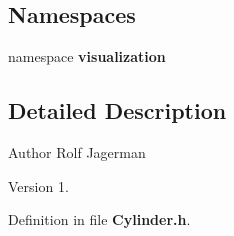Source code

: \subsection*{Namespaces}
\begin{DoxyCompactItemize}
\item 
namespace {\bf visualization}
\end{DoxyCompactItemize}


\subsection{Detailed Description}
\begin{DoxyAuthor}{Author}
Rolf Jagerman 
\end{DoxyAuthor}
\begin{DoxyVersion}{Version}
1. 
\end{DoxyVersion}


Definition in file {\bf Cylinder.\-h}.

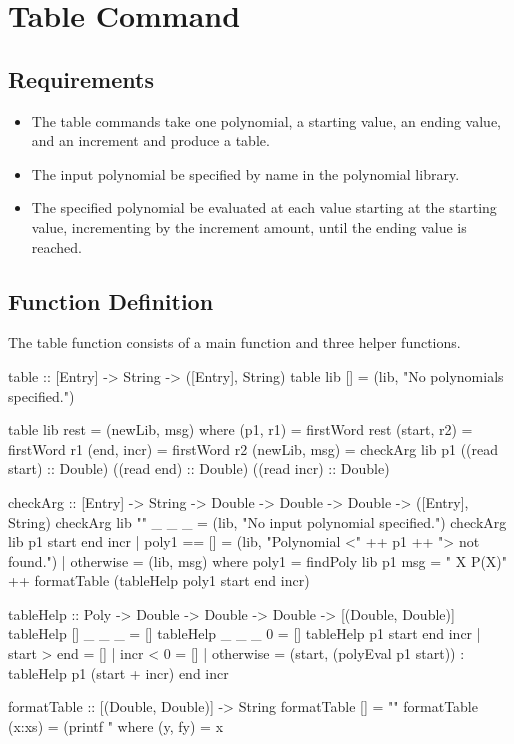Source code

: \section{Table Command}
\subsection{Requirements}
\begin{itemize}
\item The table commands  take one polynomial, a starting value, an ending value, and an increment and produce a table.
\item The input polynomial  be specified by name in the polynomial library.
\item The specified polynomial  be evaluated at each value starting at the starting value, incrementing by the increment amount, until the ending value is reached.
\end{itemize}
\subsection{Function Definition}
The table function consists of a main function and three helper functions.
\begin{code}
table :: [Entry] -> String -> ([Entry], String)
table lib [] = (lib, "No polynomials specified.")

table lib rest = (newLib, msg)
  where
    (p1, r1) = firstWord rest
    (start, r2) = firstWord r1
    (end, incr) = firstWord r2
    (newLib, msg) = checkArg lib p1 ((read start) :: Double) ((read end) :: Double) ((read incr) :: Double)

    checkArg :: [Entry] -> String -> Double -> Double -> Double -> ([Entry], String)
    checkArg lib "" _ _ _ = (lib, "No input polynomial specified.")
    checkArg lib p1 start end incr
      | poly1 == [] = (lib, "Polynomial <" ++ p1 ++ "> not found.")
      | otherwise   = (lib, msg)
      where
        poly1 = findPoly lib p1
        msg = "  X  P(X)\n" ++ formatTable (tableHelp poly1 start end incr)

    tableHelp :: Poly -> Double -> Double -> Double -> [(Double, Double)]
    tableHelp [] _ _ _ = []
    tableHelp _ _ _ 0 = []
    tableHelp p1 start end incr
      | start > end = []
      | incr < 0    = []
      | otherwise   = (start, (polyEval p1 start)) : tableHelp p1 (start + incr) end incr

    formatTable :: [(Double, Double)] -> String
    formatTable [] = ""
    formatTable (x:xs) = (printf "%
      where
        (y, fy) = x
\end{code}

WHAT IS EXPECTED:
Repeat each line of the material exactly, and drop any image it carries.

TASK RESPONSE:
Source code

: \subsection*{Namespaces}
\begin{DoxyCompactItemize}
\item 
namespace {\bf visualization}
\end{DoxyCompactItemize}


\subsection{Detailed Description}
\begin{DoxyAuthor}{Author}
Rolf Jagerman 
\end{DoxyAuthor}
\begin{DoxyVersion}{Version}
1. 
\end{DoxyVersion}


Definition in file {\bf Cylinder.\-h}.

Source code

: \section{Table Command}
\subsection{Requirements}
\begin{itemize}
\item The table commands  take one polynomial, a starting value, an ending value, and an increment and produce a table.
\item The input polynomial  be specified by name in the polynomial library.
\item The specified polynomial  be evaluated at each value starting at the starting value, incrementing by the increment amount, until the ending value is reached.
\end{itemize}
\subsection{Function Definition}
The table function consists of a main function and three helper functions.
\begin{code}
table :: [Entry] -> String -> ([Entry], String)
table lib [] = (lib, "No polynomials specified.")

table lib rest = (newLib, msg)
  where
    (p1, r1) = firstWord rest
    (start, r2) = firstWord r1
    (end, incr) = firstWord r2
    (newLib, msg) = checkArg lib p1 ((read start) :: Double) ((read end) :: Double) ((read incr) :: Double)

    checkArg :: [Entry] -> String -> Double -> Double -> Double -> ([Entry], String)
    checkArg lib "" _ _ _ = (lib, "No input polynomial specified.")
    checkArg lib p1 start end incr
      | poly1 == [] = (lib, "Polynomial <" ++ p1 ++ "> not found.")
      | otherwise   = (lib, msg)
      where
        poly1 = findPoly lib p1
        msg = "  X  P(X)\n" ++ formatTable (tableHelp poly1 start end incr)

    tableHelp :: Poly -> Double -> Double -> Double -> [(Double, Double)]
    tableHelp [] _ _ _ = []
    tableHelp _ _ _ 0 = []
    tableHelp p1 start end incr
      | start > end = []
      | incr < 0    = []
      | otherwise   = (start, (polyEval p1 start)) : tableHelp p1 (start + incr) end incr

    formatTable :: [(Double, Double)] -> String
    formatTable [] = ""
    formatTable (x:xs) = (printf "%
      where
        (y, fy) = x
\end{code}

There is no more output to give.